The Poultry Co-operative Research Center, or Poultry CRC, is a joint venture established and supported under the Australian Government's Cooperative Research Centre Programme.

The Poultry CRC's major challenge was to help Australia achieve sustainable, ethical poultry production in the face of population growth and climate change.
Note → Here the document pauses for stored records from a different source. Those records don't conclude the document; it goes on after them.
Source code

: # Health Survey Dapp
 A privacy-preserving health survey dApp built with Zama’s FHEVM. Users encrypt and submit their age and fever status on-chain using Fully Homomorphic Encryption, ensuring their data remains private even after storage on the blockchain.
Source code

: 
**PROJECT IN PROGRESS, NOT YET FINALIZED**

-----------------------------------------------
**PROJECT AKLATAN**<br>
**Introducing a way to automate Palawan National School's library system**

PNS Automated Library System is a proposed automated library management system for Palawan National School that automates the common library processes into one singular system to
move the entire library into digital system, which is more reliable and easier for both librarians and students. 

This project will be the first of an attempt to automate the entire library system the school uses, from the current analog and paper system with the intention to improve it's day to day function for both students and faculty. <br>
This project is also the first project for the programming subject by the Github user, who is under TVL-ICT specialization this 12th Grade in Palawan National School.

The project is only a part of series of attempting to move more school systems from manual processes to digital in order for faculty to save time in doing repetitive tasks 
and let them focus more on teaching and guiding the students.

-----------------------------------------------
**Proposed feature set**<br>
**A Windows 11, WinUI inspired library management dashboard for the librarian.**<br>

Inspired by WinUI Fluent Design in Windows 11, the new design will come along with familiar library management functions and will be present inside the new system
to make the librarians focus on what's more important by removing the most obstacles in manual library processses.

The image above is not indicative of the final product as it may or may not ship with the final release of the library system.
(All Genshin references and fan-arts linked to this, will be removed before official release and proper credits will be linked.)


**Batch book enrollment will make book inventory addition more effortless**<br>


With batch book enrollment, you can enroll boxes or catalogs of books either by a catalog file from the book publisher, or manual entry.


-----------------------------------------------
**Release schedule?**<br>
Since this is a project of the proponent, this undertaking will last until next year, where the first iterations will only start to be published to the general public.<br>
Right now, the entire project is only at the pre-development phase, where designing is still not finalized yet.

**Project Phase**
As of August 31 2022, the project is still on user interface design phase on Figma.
In July 2008, the Poultry CRC won the World's Poultry Science Association (WPSA) Industry/Organization Award at the World's Poultry Congress in Brisbane in recognition of an outstanding contribution to the development of the poultry industry. In August 2012, the Poultry CRC was awarded the WPSA's Education Award at the World's Poultry Congress in Brazil for their exceptional contribution to poultry education. In addition, the Poultry CRC received an Australian Collaborative Innovation Award in May 2012.
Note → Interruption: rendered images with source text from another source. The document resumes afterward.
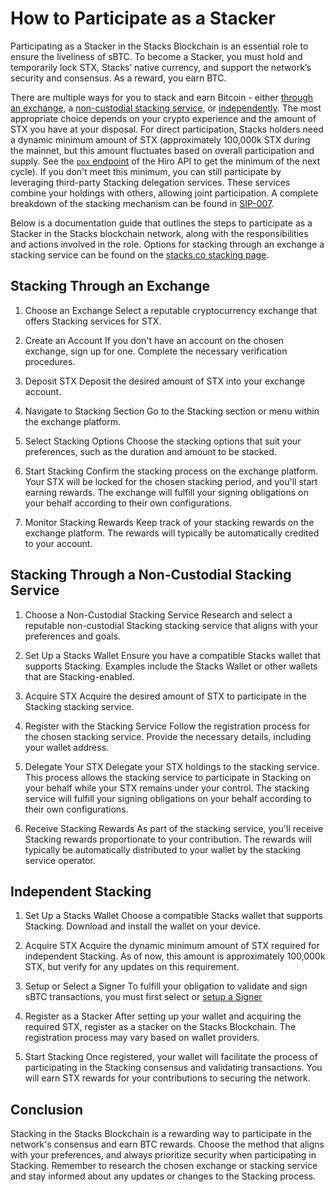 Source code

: # How to Participate as a Stacker

Participating as a Stacker in the Stacks Blockchain is an essential role to ensure the liveliness of sBTC. To become a Stacker, you must hold and temporarily lock STX, Stacks’ native currency, and support the network’s security and consensus. As a reward, you earn BTC.

There are multiple ways for you to stack and earn Bitcoin - either [through an exchange](#stacking-through-an-exchange), a [non-custodial stacking service](#stacking-through-a-non-custodial-stacking-service), or [independently](#independent-stacking). The most appropriate choice depends on your crypto experience and the amount of STX you have at your disposal. For direct participation, Stacks holders need a dynamic minimum amount of STX (approximately 100,000k STX during the mainnet, but this amount fluctuates based on overall participation and supply. See the [`pox` endpoint](https://docs.hiro.so/api#tag/Info/operation/get_pox_info) of the Hiro API to get the minimum of the next cycle). If you don't meet this minimum, you can still participate by leveraging third-party Stacking delegation services. These services combine your holdings with others, allowing joint participation. A complete breakdown of the stacking mechanism can be found in [SIP-007](https://github.com/stacksgov/sips/blob/main/sips/sip-007/sip-007-stacking-consensus.md).

Below is a documentation guide that outlines the steps to participate as a Stacker in the Stacks blockchain network, along with the responsibilities and actions involved in the role. Options for stacking through an exchange a stacking service can be found on the [stacks.co stacking page](https://www.stacks.co/learn/stacking#startstacking).

## Stacking Through an Exchange

1. Choose an Exchange
   Select a reputable cryptocurrency exchange that offers Stacking services for STX.

2. Create an Account
   If you don't have an account on the chosen exchange, sign up for one. Complete the necessary verification procedures.

3. Deposit STX
   Deposit the desired amount of STX into your exchange account.

4. Navigate to Stacking Section
   Go to the Stacking section or menu within the exchange platform.

5. Select Stacking Options
   Choose the stacking options that suit your preferences, such as the duration and amount to be stacked.

6. Start Stacking
   Confirm the stacking process on the exchange platform. Your STX will be locked for the chosen stacking period, and you'll start earning rewards. The exchange will fulfill your signing obligations on your behalf according to their own configurations.

7. Monitor Stacking Rewards
   Keep track of your stacking rewards on the exchange platform. The rewards will typically be automatically credited to your account.

## Stacking Through a Non-Custodial Stacking Service

1. Choose a Non-Custodial Stacking Service
   Research and select a reputable non-custodial Stacking stacking service that aligns with your preferences and goals.

2. Set Up a Stacks Wallet
   Ensure you have a compatible Stacks wallet that supports Stacking. Examples include the Stacks Wallet or other wallets that are Stacking-enabled.

3. Acquire STX
   Acquire the desired amount of STX to participate in the Stacking stacking service.

4. Register with the Stacking Service
   Follow the registration process for the chosen stacking service. Provide the necessary details, including your wallet address.

5. Delegate Your STX
   Delegate your STX holdings to the stacking service. This process allows the stacking service to participate in Stacking on your behalf while your STX remains under your control. The stacking service will fulfill your signing obligations on your behalf according to their own configurations.

6. Receive Stacking Rewards
   As part of the stacking service, you'll receive Stacking rewards proportionate to your contribution. The rewards will typically be automatically distributed to your wallet by the stacking service operator.

## Independent Stacking

1. Set Up a Stacks Wallet
   Choose a compatible Stacks wallet that supports Stacking. Download and install the wallet on your device.

2. Acquire STX
   Acquire the dynamic minimum amount of STX required for independent Stacking. As of now, this amount is approximately 100,000k STX, but verify for any updates on this requirement.

3. Setup or Select a Signer
   To fulfill your obligation to validate and sign sBTC transactions, you must first select or [setup a Signer](how-to-signer.md)

4. Register as a Stacker
   After setting up your wallet and acquiring the required STX, register as a stacker on the Stacks Blockchain. The registration process may vary based on wallet providers.

5. Start Stacking
   Once registered, your wallet will facilitate the process of participating in the Stacking consensus and validating transactions. You will earn STX rewards for your contributions to securing the network.

## Conclusion

Stacking in the Stacks Blockchain is a rewarding way to participate in the network's consensus and earn BTC rewards. Choose the method that aligns with your preferences, and always prioritize security when participating in Stacking. Remember to research the chosen exchange or stacking service and stay informed about any updates or changes to the Stacking process.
== Structure of the CRC ==

Poultry CRC was an unincorporated joint venture among seven essential participants and was governed by a skills-based board. It manages its research and development programme through a public company, Poultry CRC Ltd. Poultry CRC is headquartered at the University of New England in Armidale, New South Wales, and has an extensive collaborative network comprising researchers, educators, and support staff from its participating organizations. The original Poultry CRC was established on 1 July 2003, with the subsequent CRC being extended to 2017.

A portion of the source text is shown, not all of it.